Exactly as written, please repeat the data that follows, but not the pictures.

DATA SHOWN:
<<<<

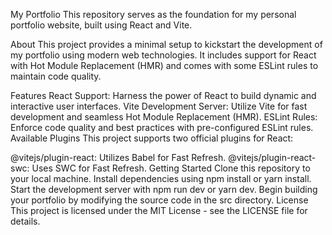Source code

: My Portfolio
This repository serves as the foundation for my personal portfolio website, built using React and Vite.

About
This project provides a minimal setup to kickstart the development of my portfolio using modern web technologies. It includes support for React with Hot Module Replacement (HMR) and comes with some ESLint rules to maintain code quality.

Features
React Support: Harness the power of React to build dynamic and interactive user interfaces.
Vite Development Server: Utilize Vite for fast development and seamless Hot Module Replacement (HMR).
ESLint Rules: Enforce code quality and best practices with pre-configured ESLint rules.
Available Plugins
This project supports two official plugins for React:

@vitejs/plugin-react: Utilizes Babel for Fast Refresh.
@vitejs/plugin-react-swc: Uses SWC for Fast Refresh.
Getting Started
Clone this repository to your local machine.
Install dependencies using npm install or yarn install.
Start the development server with npm run dev or yarn dev.
Begin building your portfolio by modifying the source code in the src directory.
License
This project is licensed under the MIT License - see the LICENSE file for details.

>>>>

ANSWER FOR THIS EXERCISE:
Source code

: My Portfolio
This repository serves as the foundation for my personal portfolio website, built using React and Vite.

About
This project provides a minimal setup to kickstart the development of my portfolio using modern web technologies. It includes support for React with Hot Module Replacement (HMR) and comes with some ESLint rules to maintain code quality.

Features
React Support: Harness the power of React to build dynamic and interactive user interfaces.
Vite Development Server: Utilize Vite for fast development and seamless Hot Module Replacement (HMR).
ESLint Rules: Enforce code quality and best practices with pre-configured ESLint rules.
Available Plugins
This project supports two official plugins for React:

@vitejs/plugin-react: Utilizes Babel for Fast Refresh.
@vitejs/plugin-react-swc: Uses SWC for Fast Refresh.
Getting Started
Clone this repository to your local machine.
Install dependencies using npm install or yarn install.
Start the development server with npm run dev or yarn dev.
Begin building your portfolio by modifying the source code in the src directory.
License
This project is licensed under the MIT License - see the LICENSE file for details.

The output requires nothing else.